Torsten Dahm, Almanya’nın Potsdam kentindeki Jeolojik Araştırmalar Merkezi'nin Deprem ve Yanardağı Fiziği Bölümü direktörü. Kendisiyle Alaska, Japonya ve Günedoğu Asya’da meydana gelen son deprem ve yanardağ patlamalarını konuştuk.
Deutsche Welle: Geçtiğimiz günlerde Endonezya’nın başkenti Cakarta merkezli 6.4 ve ABD’nin Alaska eyaleti açıklarında da 7.9 büyüklüğünde art arda iki deprem meydana geldi. Aynı zamanda Filipinler, Japonya ve Endonezya’nın Bali adasındaki yanardağlarda da patlamalar oldu. “Pasifik Ateş Çemberi” olarak adlandırılan bölgedeki bu doğal afetlerin birbirleriyle bağlantısı var mı?

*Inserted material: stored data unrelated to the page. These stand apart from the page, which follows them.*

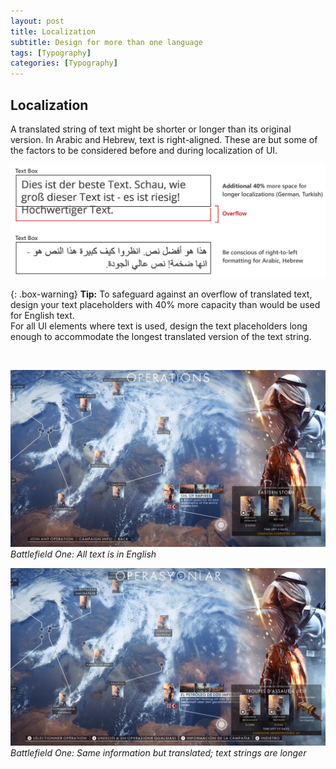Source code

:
 ```yaml
---
layout: post
title: Localization
subtitle: Design for more than one language
tags: [Typography]
categories: [Typography]
---
```


## Localization
A translated string of text might be shorter or longer than its original version. In Arabic and Hebrew, text is right-aligned. These are but some of the factors to be considered before and during localization of UI.

![Localization Usage](/img/Localization_text.png)  

{: .box-warning}
**Tip:** To safeguard against an overflow of translated text, design your text placeholders with 40% more capacity than would be used for English text.  
For all UI elements where text is used, design the text placeholders long enough to accommodate the longest translated version of the text string.

<br>

![English Usage](/img/Localization_english.jpg)  
_Battlefield One: All text is in English_

![Translation Usage](/img/Localization_translation.jpg)  
_Battlefield One: Same information but translated; text strings are longer_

Torsten Dahm: Evet, tüm bunlar vuku buldu. Ancak şu unutulmamalıdır ki, her gün pek çok deprem tespit ediyoruz. Burada önemli olan sarsıntının aletsel büyüklüğüdür. 8’in biraz altındaki Alaska depremi, son zamanlarda meydana gelenlerin en büyüğü. Böyle büyük bir deprem çok sık görülmez. Yılda ortalama bir ya da iki kez olur.

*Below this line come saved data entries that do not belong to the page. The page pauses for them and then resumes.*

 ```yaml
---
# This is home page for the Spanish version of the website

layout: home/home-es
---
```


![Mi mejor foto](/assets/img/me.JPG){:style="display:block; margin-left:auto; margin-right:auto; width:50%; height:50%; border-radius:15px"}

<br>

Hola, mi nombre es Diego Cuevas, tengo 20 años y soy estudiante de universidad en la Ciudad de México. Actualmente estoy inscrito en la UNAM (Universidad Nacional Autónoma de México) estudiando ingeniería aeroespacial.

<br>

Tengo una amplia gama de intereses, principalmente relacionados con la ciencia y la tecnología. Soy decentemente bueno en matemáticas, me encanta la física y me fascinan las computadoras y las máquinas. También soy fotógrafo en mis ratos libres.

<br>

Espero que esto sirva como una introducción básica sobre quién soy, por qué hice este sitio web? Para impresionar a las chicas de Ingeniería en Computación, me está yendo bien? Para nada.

Endonezya'daki deprem çok daha küçüktü. Richter ölçeğine göre 7 Magnitüd büyüklüğündeki depremler yılda ortalama on kez oluyor. 6 büyüklüğündeki depremlerin sayısı ise yılda ortalama 100 dolayında. Depremsel aktiviteleri uzun bir periyotta incelediğimizde, bazı günlerde tesadüfen iki, üç depremin birden meydana geldiğini görürüz. Bu bizim için şaşırtıcı ya da sürpriz bir durum değil.
Alaska ile Endonezya arasında yaklaşık 7 bin kilometrelik bir mesafe var. Depremler arası bir etkileşimden söz edebilmek için azamî mesafe ne kadar olmalı?
Bu kadar büyük bir mesafedeki depremler arasında doğrudan ve açık bir etkileşim olup olmadığını gözlemlememiz mümkün değil. Lakin büyük sarsıntıların ardından o bölgedeki deprem geriliminin arttığını biliyoruz. Böyle durumlarda bir “gerilim aktarımından” söz ediyoruz. Bu aktarım, artçı sarsıntılara neden oluyor. Depremlerdeki etkileşim bu şekilde cereyan ediyor.
Fakat bunun kapsadığı etki alanı sınırlıdır. Örneğin 8 büyüklüğündeki bir depremde en fazla birkaç yüz kilometrelik bir etkileşim alanı oluşur. Öyle binlerce kilometrelik bir alanda etki göstermesi beklenemez.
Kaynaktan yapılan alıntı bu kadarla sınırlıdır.